This lab implements a kernel module in which kernel threads will run concurrently on Raspberry Pi to cooperatively compute prime numbers. To do so, we use kernel memory allocation and deallocation, synchronization, and logging.
- prime_init(void) - This function is called when the kernel module is loaded. This function does the sanity check for user input variables (upper_bound and num_threads) and initializes all our variables, including an array containing integers and array containing counter for each thread. Then it creates and wakes up kernel threads using kthread_create.
- run(void *counter) - This is a function that each created thread runs. It calls the first barrier synchronization, processes primes, the second barrier synchronization, sets a variable indicating all work is finished, and exits.
- first_barrier_sync(void), second_barrier_sync(void) - These functions wait for all threads to arrive at a barrier point. There are two stopping points--before processing the primes and after--so we built separate barrier synchronization function for each instance. Each function uses while(1) loop to wait for all threads to arrive at the loop and exits once all of them arrive.

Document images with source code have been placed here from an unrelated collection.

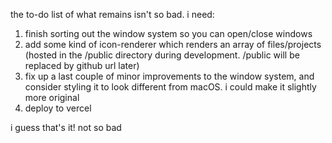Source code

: the to-do list of what remains isn't so bad. i need:

1. finish sorting out the window system so you can open/close windows
2. add some kind of icon-renderer which renders an array of files/projects (hosted in the /public directory during development. /public will be replaced by github url later)
3. fix up a last couple of minor improvements to the window system, and consider styling it to look different from macOS. i could make it slightly more original
4. deploy to vercel

i guess that's it! not so bad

- mark_primes(int *counter) - This function repeatedly marks off non-primes until all integers in our prime array are processed. First, we have a global variable, position, that tracks the next index a thread should run. This variable is locked and unlocked so that only one thread can read and write at a time. Next, we store the integer at the index and mark off multiples of that index until the end of the array. Once there are no more integers to look at, we exit and return.
- prime_exit(void) - This function gets called when unloading the module. It iterates through the array of primes and lists out the primes. It prints out the logistics of the threads that ran and deallocates any memory used.
- get_current_time(void) - This is a function that gets current time and converts to nanosecond.
After writing the code and building the program, we ran over 100 trials with different variables to observe how our programs perform. We tested with upper bounds from 10 going up to 1,000,000 on 1 thread, 4 threads, and 8 threads on both locking module and atomic module. After running each trial, we took the measurement of the number of unnecessary crosses, initialization time, and processing time. The final results are the following:
- The number of unnecessary crosses has a linear relation with an upper bound. When upper bound gets big, the atomic module, in general, performs less unnecessary crosses. We predict that this is because atomic variables have more fine-grained locking scheme, so they are more accurate in updating each variable, thus less overlapping per each thread.
- The length of time each program runs also has a linear relation with the upper bound, but atomic module performs much faster. When upper bound is less than 100,000, the atomic module performs longer than the locking module because it takes longer time initializing. However, when upper bound gets larger than 100,000, the atomic module performs significantly better. We concluded that this is because atomic variables take less overhead updating variables, and no threads have to wait for long for locks.
- We also observed that more threads don’t necessarily mean better performance. When there are more threads, it takes longer to initialize. When the number of threads exceeds the number of CPUs available, it performs as if there is only one thread. Thus we conclude that atomic module with four threads performs the best here.
We implemented the Sieve of Sundaram method to compute primes. However, it fails at certain trials. We suppose that it is a boundary problem, but we couldn’t figure out at which boundary it was failing. If we can figure out the problem and successfully run the program for all different variables, we predict that it would perform much faster and there will be less unnecessary crosses.